■ Exercise directions ■
The response must contain every line of the records that follow, duplicated exactly.

═════ Records for the task ═════

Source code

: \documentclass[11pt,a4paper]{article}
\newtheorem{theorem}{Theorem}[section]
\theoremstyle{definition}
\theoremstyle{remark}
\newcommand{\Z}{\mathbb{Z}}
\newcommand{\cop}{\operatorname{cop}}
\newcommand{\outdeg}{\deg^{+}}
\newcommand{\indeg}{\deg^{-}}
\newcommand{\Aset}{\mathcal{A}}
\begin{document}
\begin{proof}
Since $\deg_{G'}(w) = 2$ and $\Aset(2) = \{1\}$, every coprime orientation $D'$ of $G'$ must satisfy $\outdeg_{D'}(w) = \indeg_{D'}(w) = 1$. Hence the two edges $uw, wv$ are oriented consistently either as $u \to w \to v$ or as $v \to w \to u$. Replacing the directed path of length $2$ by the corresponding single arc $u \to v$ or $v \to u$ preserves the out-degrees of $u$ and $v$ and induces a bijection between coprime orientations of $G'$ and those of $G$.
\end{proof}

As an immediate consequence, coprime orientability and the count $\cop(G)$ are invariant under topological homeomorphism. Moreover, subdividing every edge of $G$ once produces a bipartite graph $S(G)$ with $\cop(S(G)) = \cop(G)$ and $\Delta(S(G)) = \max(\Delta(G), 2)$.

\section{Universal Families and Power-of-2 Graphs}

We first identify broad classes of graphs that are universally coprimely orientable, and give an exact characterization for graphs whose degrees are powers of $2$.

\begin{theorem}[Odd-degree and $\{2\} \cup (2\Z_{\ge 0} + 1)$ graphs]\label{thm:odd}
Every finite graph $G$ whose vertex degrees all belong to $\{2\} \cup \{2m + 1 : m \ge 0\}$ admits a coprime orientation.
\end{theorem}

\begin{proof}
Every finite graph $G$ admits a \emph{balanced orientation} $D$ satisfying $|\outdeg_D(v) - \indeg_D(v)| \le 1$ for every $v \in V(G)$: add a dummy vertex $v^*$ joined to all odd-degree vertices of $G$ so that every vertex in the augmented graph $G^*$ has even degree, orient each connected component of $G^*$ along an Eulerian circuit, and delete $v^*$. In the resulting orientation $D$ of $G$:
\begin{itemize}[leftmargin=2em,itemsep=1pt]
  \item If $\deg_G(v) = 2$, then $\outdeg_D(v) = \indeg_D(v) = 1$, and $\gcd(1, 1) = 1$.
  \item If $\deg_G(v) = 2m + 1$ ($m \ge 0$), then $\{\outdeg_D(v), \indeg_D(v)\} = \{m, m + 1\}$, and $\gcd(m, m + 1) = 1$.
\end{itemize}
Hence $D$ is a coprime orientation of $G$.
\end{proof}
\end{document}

═════

■ Your solution ■
Source code

: \documentclass[11pt,a4paper]{article}
\newtheorem{theorem}{Theorem}[section]
\theoremstyle{definition}
\theoremstyle{remark}
\newcommand{\Z}{\mathbb{Z}}
\newcommand{\cop}{\operatorname{cop}}
\newcommand{\outdeg}{\deg^{+}}
\newcommand{\indeg}{\deg^{-}}
\newcommand{\Aset}{\mathcal{A}}
\begin{document}
\begin{proof}
Since $\deg_{G'}(w) = 2$ and $\Aset(2) = \{1\}$, every coprime orientation $D'$ of $G'$ must satisfy $\outdeg_{D'}(w) = \indeg_{D'}(w) = 1$. Hence the two edges $uw, wv$ are oriented consistently either as $u \to w \to v$ or as $v \to w \to u$. Replacing the directed path of length $2$ by the corresponding single arc $u \to v$ or $v \to u$ preserves the out-degrees of $u$ and $v$ and induces a bijection between coprime orientations of $G'$ and those of $G$.
\end{proof}

As an immediate consequence, coprime orientability and the count $\cop(G)$ are invariant under topological homeomorphism. Moreover, subdividing every edge of $G$ once produces a bipartite graph $S(G)$ with $\cop(S(G)) = \cop(G)$ and $\Delta(S(G)) = \max(\Delta(G), 2)$.

\section{Universal Families and Power-of-2 Graphs}

We first identify broad classes of graphs that are universally coprimely orientable, and give an exact characterization for graphs whose degrees are powers of $2$.

\begin{theorem}[Odd-degree and $\{2\} \cup (2\Z_{\ge 0} + 1)$ graphs]\label{thm:odd}
Every finite graph $G$ whose vertex degrees all belong to $\{2\} \cup \{2m + 1 : m \ge 0\}$ admits a coprime orientation.
\end{theorem}

\begin{proof}
Every finite graph $G$ admits a \emph{balanced orientation} $D$ satisfying $|\outdeg_D(v) - \indeg_D(v)| \le 1$ for every $v \in V(G)$: add a dummy vertex $v^*$ joined to all odd-degree vertices of $G$ so that every vertex in the augmented graph $G^*$ has even degree, orient each connected component of $G^*$ along an Eulerian circuit, and delete $v^*$. In the resulting orientation $D$ of $G$:
\begin{itemize}[leftmargin=2em,itemsep=1pt]
  \item If $\deg_G(v) = 2$, then $\outdeg_D(v) = \indeg_D(v) = 1$, and $\gcd(1, 1) = 1$.
  \item If $\deg_G(v) = 2m + 1$ ($m \ge 0$), then $\{\outdeg_D(v), \indeg_D(v)\} = \{m, m + 1\}$, and $\gcd(m, m + 1) = 1$.
\end{itemize}
Hence $D$ is a coprime orientation of $G$.
\end{proof}
\end{document}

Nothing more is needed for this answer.